Home/Markets/Calibration

How Calibrated Are Prediction Markets?

Brier score analysis using prices 24 hours before resolution across settled prediction markets from Polymarket and Kalshi. Lower Brier = better calibration. Perfect calibration = 0, coin flip = 0.25.

Calibration (t-24h price)

Brier score
0.218(mediocre)
Hit rate
69.0%
t-24h sample
5,778
t-24h coverage
9.6%
Settlement-time comparison: Brier 0.141 / 85.7% hit rate / n=60,000. Settlement price reflects post-convergence — it measures whether markets reach the right answer, not whether they predicted it 24h out.

By venue (t-24h)

VenueBrierHit rateSample
kalshi0.226(mediocre)68.2%5,175
polymarket0.154(fair)75.1%603

Calibration Curve (t-24h)

If markets are perfectly calibrated, predicted probability should equal actual resolution rate. Deviation = overconfidence (positive) or underconfidence (negative).

BucketnPredictedActual YES%DeviationBrier
0-10¢18553.1%20.4%-17.3pp0.191
10-20¢84814.2%33.8%-19.6pp0.262
20-30¢68624.1%35.0%-10.9pp0.240
30-40¢63234.5%46.0%-11.5pp0.261
40-50¢50544.1%53.1%-9.0pp0.256
50-60¢53353.6%61.9%-8.3pp0.238
60-70¢23763.9%71.7%-7.8pp0.211
70-80¢16074.0%77.5%-3.5pp0.176
80-90¢13484.0%86.6%-2.6pp0.115
90-100¢18896.5%97.3%-0.8pp0.026

By Category (t-24h)

CategoryBrierHit rateSample
Sports0.23766.3%4,737
Crypto0.09785.0%260
Mentions0.16674.4%258
Climate and Weather0.09684.8%211
Major Championships0.09197.8%91
Esports0.23068.6%51
Golf0.13596.3%27
Up or Down0.25044.0%25
Entertainment0.16787.5%24
Economics0.17978.3%23
Cycling0.22626.3%19
Elections0.08590.9%11
Games0.089100.0%8
Ethereum0.126100.0%5
Politics0.09580.0%5

SimpleFunctions thesis-driven

Collection phase. 1396 open predictions currently being tracked.

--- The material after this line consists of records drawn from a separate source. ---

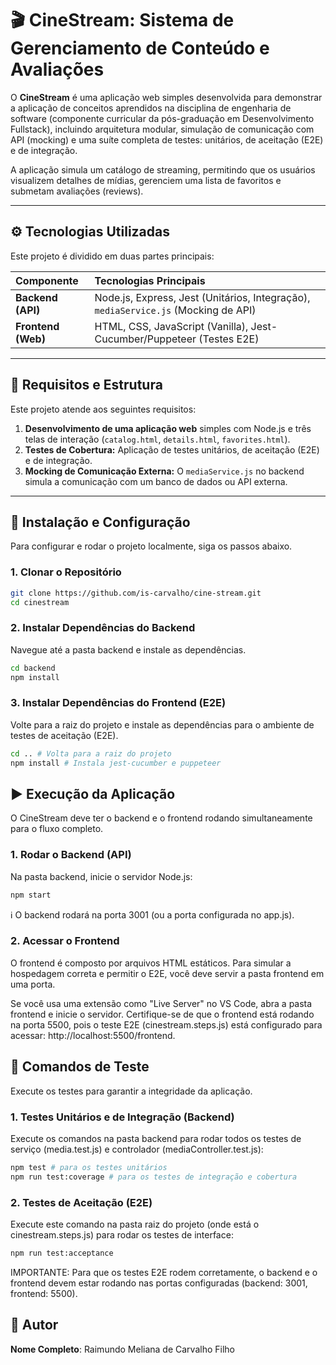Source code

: # 🎬 CineStream: Sistema de Gerenciamento de Conteúdo e Avaliações

O **CineStream** é uma aplicação web simples desenvolvida para demonstrar a aplicação de conceitos aprendidos na disciplina de engenharia de software (componente curricular da pós-graduação em Desenvolvimento Fullstack), incluindo arquitetura modular, simulação de comunicação com API (mocking) e uma suíte completa de testes: unitários, de aceitação (E2E) e de integração.

A aplicação simula um catálogo de streaming, permitindo que os usuários visualizem detalhes de mídias, gerenciem uma lista de favoritos e submetam avaliações (reviews).

---

## ⚙️ Tecnologias Utilizadas

Este projeto é dividido em duas partes principais:

| Componente | Tecnologias Principais |
| :--- | :--- |
| **Backend (API)** | Node.js, Express, Jest (Unitários, Integração), `mediaService.js` (Mocking de API) |
| **Frontend (Web)** | HTML, CSS, JavaScript (Vanilla), Jest-Cucumber/Puppeteer (Testes E2E) |

---

## 🚀 Requisitos e Estrutura

Este projeto atende aos seguintes requisitos:

1.  **Desenvolvimento de uma aplicação web** simples com Node.js e três telas de interação (`catalog.html`, `details.html`, `favorites.html`).
2.  **Testes de Cobertura:** Aplicação de testes unitários, de aceitação (E2E) e de integração.
3.  **Mocking de Comunicação Externa:** O `mediaService.js` no backend simula a comunicação com um banco de dados ou API externa.

---

## 💾 Instalação e Configuração

Para configurar e rodar o projeto localmente, siga os passos abaixo.

### 1. Clonar o Repositório

```bash
git clone https://github.com/is-carvalho/cine-stream.git
cd cinestream

```

### 2. Instalar Dependências do Backend

Navegue até a pasta backend e instale as dependências.

```bash
cd backend
npm install

```
### 3. Instalar Dependências do Frontend (E2E)

Volte para a raiz do projeto e instale as dependências para o ambiente de testes de aceitação (E2E).

```bash
cd .. # Volta para a raiz do projeto
npm install # Instala jest-cucumber e puppeteer

```
## ▶️ Execução da Aplicação

O CineStream deve ter o backend e o frontend rodando simultaneamente para o fluxo completo.

### 1. Rodar o Backend (API)

Na pasta backend, inicie o servidor Node.js:

```bash
npm start
```

ℹ️ O backend rodará na porta 3001 (ou a porta configurada no app.js).

### 2. Acessar o Frontend

O frontend é composto por arquivos HTML estáticos. Para simular a hospedagem correta e permitir o E2E, você deve servir a pasta frontend em uma porta.

Se você usa uma extensão como "Live Server" no VS Code, abra a pasta frontend e inicie o servidor. Certifique-se de que o frontend está rodando na porta 5500, pois o teste E2E (cinestream.steps.js) está configurado para acessar: http://localhost:5500/frontend.

## 🧪 Comandos de Teste

Execute os testes para garantir a integridade da aplicação.

### 1. Testes Unitários e de Integração (Backend)

Execute os comandos na pasta backend para rodar todos os testes de serviço (media.test.js) e controlador (mediaController.test.js):

```bash
npm test # para os testes unitários
npm run test:coverage # para os testes de integração e cobertura
```

### 2. Testes de Aceitação (E2E)

Execute este comando na pasta raiz do projeto (onde está o cinestream.steps.js) para rodar os testes de interface:

```bash
npm run test:acceptance
```

IMPORTANTE: Para que os testes E2E rodem corretamente, o backend e o frontend devem estar rodando nas portas configuradas (backend: 3001, frontend: 5500).

## 👤 Autor

**Nome Completo**: Raimundo Meliana de Carvalho Filho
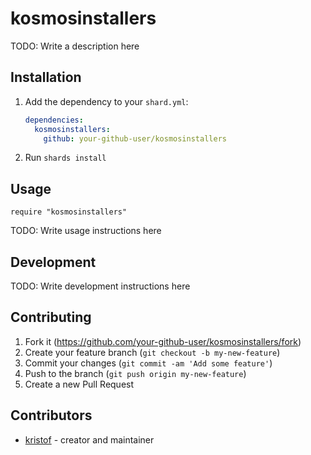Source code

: # kosmosinstallers

TODO: Write a description here

## Installation

1. Add the dependency to your `shard.yml`:

   ```yaml
   dependencies:
     kosmosinstallers:
       github: your-github-user/kosmosinstallers
   ```

2. Run `shards install`

## Usage

```crystal
require "kosmosinstallers"
```

TODO: Write usage instructions here

## Development

TODO: Write development instructions here

## Contributing

1. Fork it (<https://github.com/your-github-user/kosmosinstallers/fork>)
2. Create your feature branch (`git checkout -b my-new-feature`)
3. Commit your changes (`git commit -am 'Add some feature'`)
4. Push to the branch (`git push origin my-new-feature`)
5. Create a new Pull Request

## Contributors

- [kristof](https://github.com/your-github-user) - creator and maintainer
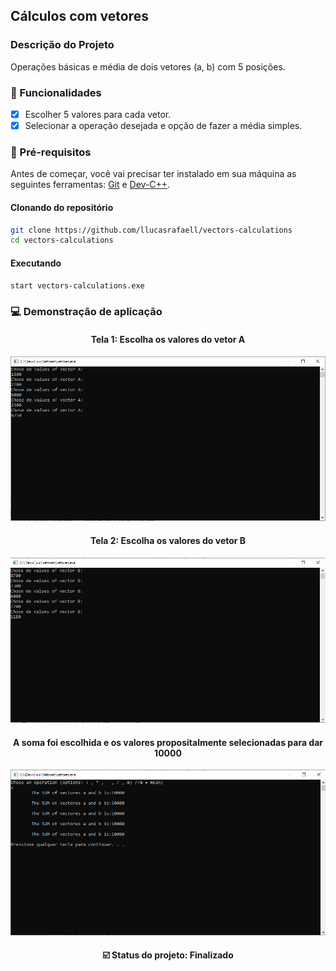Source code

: ## Cálculos com vetores 

### Descrição do Projeto
Operações básicas e média de dois vetores (a, b) com 5 posições.

### 📑 Funcionalidades

- [x] Escolher 5 valores para cada vetor.
- [x] Selecionar a operação desejada e opção de fazer a média simples.

### 📌 Pré-requisitos
Antes de começar, você vai precisar ter instalado em sua máquina as seguintes ferramentas: [Git](https://git-scm.com) e [Dev-C++](https://sourceforge.net/projects/orwelldevcpp/).

#### Clonando do repositório
```bash
git clone https://github.com/llucasrafaell/vectors-calculations
cd vectors-calculations
```
#### Executando
```bash
start vectors-calculations.exe
```
### 💻 Demonstração de aplicação

<h4 align="center">   
<h4 align="center"> 
Tela 1: Escolha os valores do vetor A
</h4>
</h4>
<p align="center">
  <img src="Images/screen 1.PNG" alt="Images"/>
</p>

<h4 align="center">   
<h4 align="center"> 
 
  <h4 align="center">   
<h4 align="center"> 
Tela 2: Escolha os valores do vetor B
</h4>
</h4>
<p align="center">
  <img src="Images/screen 2.PNG" alt="Images"/>
</p>

<h4 align="center">   
<h4 align="center"> 
  
<h4 align="center">   
<h4 align="center"> 
A soma foi escolhida e os valores propositalmente selecionadas para dar 10000
</h4>
</h4>
<p align="center">
  <img src="Images/screen 3.PNG" alt="Images"/>
</p>

<h4 align="center">   
<h4 align="center">   
  ☑️  Status do projeto: Finalizado 
</h4>
</h4>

Calibration metrics will appear once enough thesis edges resolve against market outcomes.

Methodology

  • Predicted price: the market's YES-side price 24 hours before resolution, captured from our own price monitoring system (5-minute snapshots via market_indicator_history). Falls back to Polymarket CLOB prices-history API for older markets.
  • Settlement price (shown for comparison): last trade price at the time of settlement. This is not a prediction — markets converge to 0 or 100¢ before resolving, so settlement Brier scores are artificially low.
  • Venues: Polymarket (via Gamma API) and Kalshi (via Events API). Multi-leg exotic parlays (MVE) are excluded.
  • Resolution data: synced daily via /api/cron/sync-resolutions. t-24h prices filled hourly via /api/cron/fill-resolutions-t24h.

Data quality caveats

  1. Price monitoring (indicator history) started 2026-04-08. Markets resolved before this date rely on venue API fallbacks for t-24h data. Kalshi has no historical price API, so pre-4/8 Kalshi markets lack t-24h data entirely.
  2. Mid-bucket sample sizes (30-70¢) are small compared to the extremes (0-10, 90-100). This is inherent to prediction markets — most outcomes are near-certain or near-impossible. Interpret mid-range calibration with caution.
  3. Kalshi data is dominated by high-frequency crypto and sports markets with many strike-price brackets per event. Each bracket is counted as an independent prediction.

API

Raw data is queryable at /api/calibration?source=marketwide. Params: period (7d/30d/90d/all), category (filter), min_volume (minimum volume threshold).